--- DATA EXTRACT ---

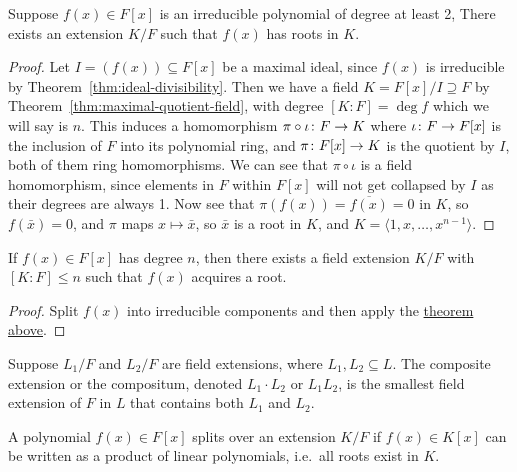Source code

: \begin{theorem}\label{thm:field-extension-gain-root}
    Suppose \(f(x) \in F[x]\) is an irreducible polynomial of degree at least 2,
    There exists an extension \(K/F\) such that \(f(x)\) has roots in \(K\).
\end{theorem}
\begin{proof}
    Let \(I = (f(x)) \subseteq F[x]\) be a maximal ideal,
    since \(f(x)\) is irreducible by Theorem~\ref{thm:ideal-divisibility}.
    Then we have a field \(K = F[x]/I \supseteq F\)
    by Theorem~\ref{thm:maximal-quotient-field},
    with degree \([K:F] = \deg f\) which we will say is \(n\).
    This induces a homomorphism \(\pi\circ\iota\colon F\to K\)
    where \(\iota\colon F\to F[x]\) is the inclusion of \(F\) into its polynomial ring,
    and \(\pi\colon F[x]\to K\) is the quotient by \(I\),
    both of them ring homomorphisms.
    We can see that \(\pi\circ\iota\) is a field homomorphism,
    since elements in \(F\) within \(F[x]\) will not get collapsed by \(I\)
    as their degrees are always 1.
    Now see that \(\pi(f(x)) = \overline{f(x)} = 0\) in \(K\),
    so \(f(\bar{x}) = 0\), and \(\pi\) maps \(x \mapsto \bar{x}\),
    so \(\bar{x}\) is a root in \(K\),
    and \(K = \langle 1, x, \hdots, x^{n-1} \rangle\).
\end{proof}
\begin{corollary}
    If \(f(x) \in F[x]\) has degree \(n\),
    then there exists a field extension \(K/F\)
    with \([K:F] \leq n\) such that \(f(x)\) acquires a root.
\end{corollary}
\begin{proof}
    Split \(f(x)\) into irreducible components
    and then apply the \hyperref[thm:field-extension-gain-root]{theorem above}.
\end{proof}

\begin{definition}
    Suppose \(L_1/F\) and \(L_2/F\) are field extensions,
    where \(L_1,L_2 \subseteq L\).
    The composite extension or the compositum,
    denoted \(L_1 \cdot L_2\) or \(L_1 L_2\),
    is the smallest field extension of \(F\) in \(L\)
    that contains both \(L_1\) and \(L_2\).
\end{definition}

\begin{definition}
    A polynomial \(f(x) \in F[x]\) splits over an extension \(K/F\)
    if \(f(x) \in K[x]\) can be written as a product of linear polynomials,
    i.e.\ all roots exist in \(K\).
\end{definition}

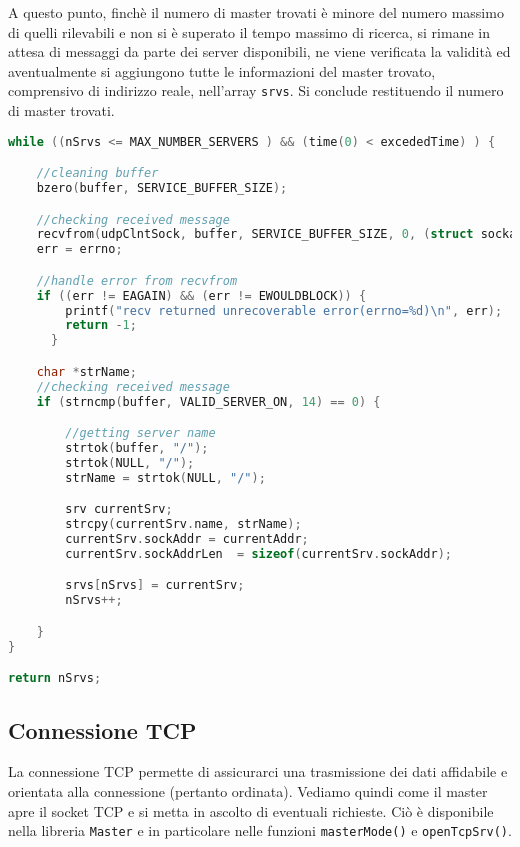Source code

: \documentclass[11pt,fleqn]{book} %
\begin{document}
A questo punto, finchè il numero di master trovati è minore del numero massimo di quelli rilevabili e non si è superato il tempo massimo di ricerca, si rimane in attesa di messaggi da parte dei server disponibili, ne viene verificata la validità ed aventualmente si aggiungono tutte le informazioni del master trovato, comprensivo di indirizzo reale, nell'array \texttt{srvs}. Si conclude restituendo il numero di master trovati.

\begin{lstlisting}[language=C]
while ((nSrvs <= MAX_NUMBER_SERVERS ) && (time(0) < excededTime) ) {

	//cleaning buffer
	bzero(buffer, SERVICE_BUFFER_SIZE);

	//checking received message
	recvfrom(udpClntSock, buffer, SERVICE_BUFFER_SIZE, 0, (struct sockaddr *) &currentAddr, &currentAddrLen);
	err = errno;

	//handle error from recvfrom
	if ((err != EAGAIN) && (err != EWOULDBLOCK)) {
      	printf("recv returned unrecoverable error(errno=%d)\n", err);
      	return -1;
      }

	char *strName;
	//checking received message
	if (strncmp(buffer, VALID_SERVER_ON, 14) == 0) {

		//getting server name
		strtok(buffer, "/");
		strtok(NULL, "/");
		strName = strtok(NULL, "/");

		srv currentSrv;
		strcpy(currentSrv.name, strName);
		currentSrv.sockAddr = currentAddr;
		currentSrv.sockAddrLen  = sizeof(currentSrv.sockAddr);

		srvs[nSrvs] = currentSrv;
		nSrvs++;

	}	
}

return nSrvs;

\end{lstlisting}

\subsection{Connessione TCP}
La connessione TCP permette di assicurarci una trasmissione dei dati affidabile e orientata alla connessione (pertanto ordinata). Vediamo quindi come il master apre il socket TCP e si metta in ascolto di eventuali richieste.
Ciò è disponibile nella libreria \texttt{Master} e in particolare nelle funzioni \texttt{masterMode()} e \texttt{openTcpSrv()}.
\end{document}
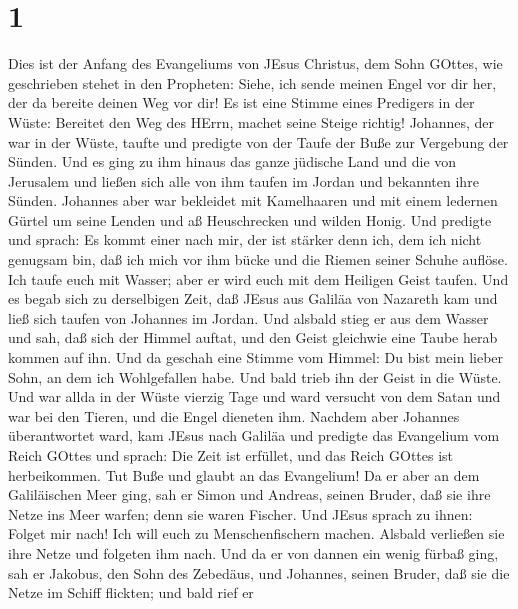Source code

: \hypertarget{section}{%
\section{1}\label{section}}

 Dies ist der Anfang des Evangeliums von JEsus Christus, dem
Sohn GOttes,  wie geschrieben stehet in den Propheten:
Siehe, ich sende meinen Engel vor dir her, der da bereite deinen Weg vor
dir!  Es ist eine Stimme eines Predigers in der Wüste:
Bereitet den Weg des HErrn, machet seine Steige richtig! 
Johannes, der war in der Wüste, taufte und predigte von der Taufe der
Buße zur Vergebung der Sünden.  Und es ging zu ihm hinaus
das ganze jüdische Land und die von Jerusalem und ließen sich alle von
ihm taufen im Jordan und bekannten ihre Sünden.  Johannes
aber war bekleidet mit Kamelhaaren und mit einem ledernen Gürtel um
seine Lenden und aß Heuschrecken und wilden Honig.  Und
predigte und sprach: Es kommt einer nach mir, der ist stärker denn ich,
dem ich nicht genugsam bin, daß ich mich vor ihm bücke und die Riemen
seiner Schuhe auflöse.  Ich taufe euch mit Wasser; aber er
wird euch mit dem Heiligen Geist taufen.  Und es begab sich
zu derselbigen Zeit, daß JEsus aus Galiläa von Nazareth kam und ließ
sich taufen von Johannes im Jordan.  Und alsbald stieg er
aus dem Wasser und sah, daß sich der Himmel auftat, und den Geist
gleichwie eine Taube herab kommen auf ihn.  Und da geschah
eine Stimme vom Himmel: Du bist mein lieber Sohn, an dem ich
Wohlgefallen habe.  Und bald trieb ihn der Geist in die
Wüste.  Und war allda in der Wüste vierzig Tage und ward
versucht von dem Satan und war bei den Tieren, und die Engel dieneten
ihm.  Nachdem aber Johannes überantwortet ward, kam JEsus
nach Galiläa und predigte das Evangelium vom Reich GOttes 
und sprach: Die Zeit ist erfüllet, und das Reich GOttes ist
herbeikommen. Tut Buße und glaubt an das Evangelium!  Da er
aber an dem Galiläischen Meer ging, sah er Simon und Andreas, seinen
Bruder, daß sie ihre Netze ins Meer warfen; denn sie waren Fischer.
 Und JEsus sprach zu ihnen: Folget mir nach! Ich will euch
zu Menschenfischern machen.  Alsbald verließen sie ihre
Netze und folgeten ihm nach.  Und da er von dannen ein
wenig fürbaß ging, sah er Jakobus, den Sohn des Zebedäus, und Johannes,
seinen Bruder, daß sie die Netze im Schiff flickten; und bald rief er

---

▶ _PROBLEM DESCRIPTION_: Start with the line above that contains "both of them ring homomorphisms." and end with the line that contains "where \(L_1,L_2 \subseteq L\).". Write out those lines exactly, and only those.

▶ _EXPECTED OUTPUT_:
    both of them ring homomorphisms.
    We can see that \(\pi\circ\iota\) is a field homomorphism,
    since elements in \(F\) within \(F[x]\) will not get collapsed by \(I\)
    as their degrees are always 1.
    Now see that \(\pi(f(x)) = \overline{f(x)} = 0\) in \(K\),
    so \(f(\bar{x}) = 0\), and \(\pi\) maps \(x \mapsto \bar{x}\),
    so \(\bar{x}\) is a root in \(K\),
    and \(K = \langle 1, x, \hdots, x^{n-1} \rangle\).
\end{proof}
\begin{corollary}
    If \(f(x) \in F[x]\) has degree \(n\),
    then there exists a field extension \(K/F\)
    with \([K:F] \leq n\) such that \(f(x)\) acquires a root.
\end{corollary}
\begin{proof}
    Split \(f(x)\) into irreducible components
    and then apply the \hyperref[thm:field-extension-gain-root]{theorem above}.
\end{proof}

\begin{definition}
    Suppose \(L_1/F\) and \(L_2/F\) are field extensions,
    where \(L_1,L_2 \subseteq L\).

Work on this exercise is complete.